Of the seven lithium results between 1.50 and 1.99 which were not defined as critical values, the follow-up period ranged from 2–70 days and the mean follow-up eGFR increase was 3 mL/min/1.73 m2, range 0–9. Of the 17 lithium results which were >1.99 mmol/L, the follow-up period ranged from 2–8 days and the mean follow-up eGFR increase was 8 mL/min/1.73 m2, range 0–24. Of the 15 lithium results 1.5–1.99 mmol/L with an eGFR < 65 mL/min/1.73 m2, the follow-up period ranged from three to 125 days and the mean follow-up eGFR increase was 11 mL/min/1.73 m2, range 6–30.
Discussion
We developed a system where the reflex addition of tests has improved our ability to identify critical values, through the generation of a profile of test results, which we believe allows a more useful definition of what constitutes a critical value.
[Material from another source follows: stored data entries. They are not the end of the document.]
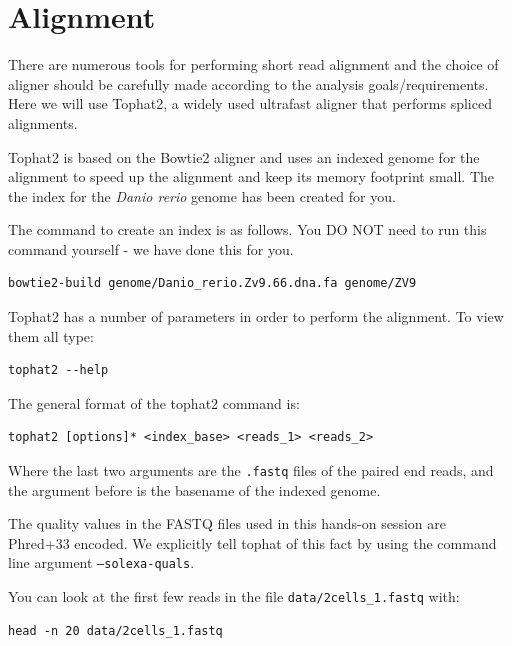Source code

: \section{Alignment}
There are numerous tools for performing short read alignment and the choice of aligner
should be carefully made according to the analysis goals/requirements. Here we will
use Tophat2, a widely used ultrafast aligner that performs spliced alignments.

Tophat2 is based on the Bowtie2 aligner and uses an indexed genome for the
alignment to speed up the alignment and keep its memory footprint small. 
The the index for the \textit{Danio rerio} genome has been created for you. 

\begin{warning}
The command to create an index is as follows. You DO NOT need to run this command
yourself - we have done this for you.
\begin{lstlisting}
bowtie2-build genome/Danio_rerio.Zv9.66.dna.fa genome/ZV9
\end{lstlisting}
\end{warning}

\begin{steps}
Tophat2 has a number of parameters in order to perform the alignment. To view them all type:
\begin{lstlisting}
tophat2 --help
\end{lstlisting}
\end{steps}

\begin{information}
The general format of the tophat2 command is:
\begin{lstlisting}[style=command_syntax]
tophat2 [options]* <index_base> <reads_1> <reads_2>
\end{lstlisting}

Where the last two arguments are the \texttt{.fastq} files of the paired end
reads, and the argument before is the basename of the indexed genome.
\end{information}

\begin{note}
The quality values in the FASTQ files used in this hands-on session are Phred+33
encoded. We explicitly tell tophat of this fact by using the command line
argument \texttt{--solexa-quals}.
\end{note}

\begin{information}
You can look at the first few reads in the file \texttt{data/2cells\_1.fastq} with:
 
\begin{lstlisting}
head -n 20 data/2cells_1.fastq
\end{lstlisting}
\end{information}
This has helped inform a critical value phoning system for glucose, lithium and digoxin, and avoids disturbing requestors out of hours with abnormal results. It saves significant staff resources – allowing them to focus on other important laboratory duties, especially at night, when staff numbers are low. Staff regarded the reflex tests as helpful to critical value phoning. An audit of critical values found that a call about outpatient results took on average 14 min, and at night was far longer than during the day. 8 We believe that the study confirms that the addition of potassium and calcium is good practice with low magnesium. It has not proved helpful in further defining critical values of creatine kinase. Patients with previously known chronic muscle disorders had eGFR > 90 mL/min/1.73 m2 due to low serum creatinine concentrations. However, addition of eGFR and potassium is probably good practice in this context. 14
The manual system of reflex testing is dependent on staff adhering to departmental policy. In an attempt to remove any variability in applying laboratory policy, we propose to automate the reflex addition of these tests. The delay in waiting for reflex test results means that a general practitioner is called about 15 min later than they would have been if the result was phoned as soon as it was available. We estimate that this time will be halved when the reflex test additions are automated. There are a number of other areas where we are considering reflex testing algorithms. For example, the addition of creatinine and potassium to requests when serum urea >20 mmol/L and the addition of serum magnesium if serum calcium is low.
The critical values we use for lithium are in keeping with other Australasian community laboratories. The cut-off for lithium toxicity is ill-defined. 15,16 Lithium directly affects kidney function and toxicity may be linked to kidney function because it is eliminated through the kidney and occurs more in the elderly in whom the eGFR is lower. We believe that use of eGFR is a better marker than the use of serum creatinine alone in defining the deterioration of kidney function because of concomitant loss of glomerular function with muscle mass with age. The follow-up data showed that on repeat testing, serum lithium was lower and eGFR higher in the majority of patients with raised serum lithium.
The follow-up audit of patients with abnormal results for glucose and digoxin showed that in our small sample, no untoward events occurred. It may be considered that some of our critical values are at the extreme end of being acceptable. However, it should be remembered that these have been reviewed by and agreed upon by local clinical experts. Results not phoned immediately (because reflex testing put them into the ‘non-life-threatening’ rather than ‘critical’ category) were phoned the next day. In conclusion, we have shown that the use of reflex tests with significantly abnormal results can be used to inform a two-tier phoning system for such results that avoids disturbing requestors unnecessarily and conserves staff time at night.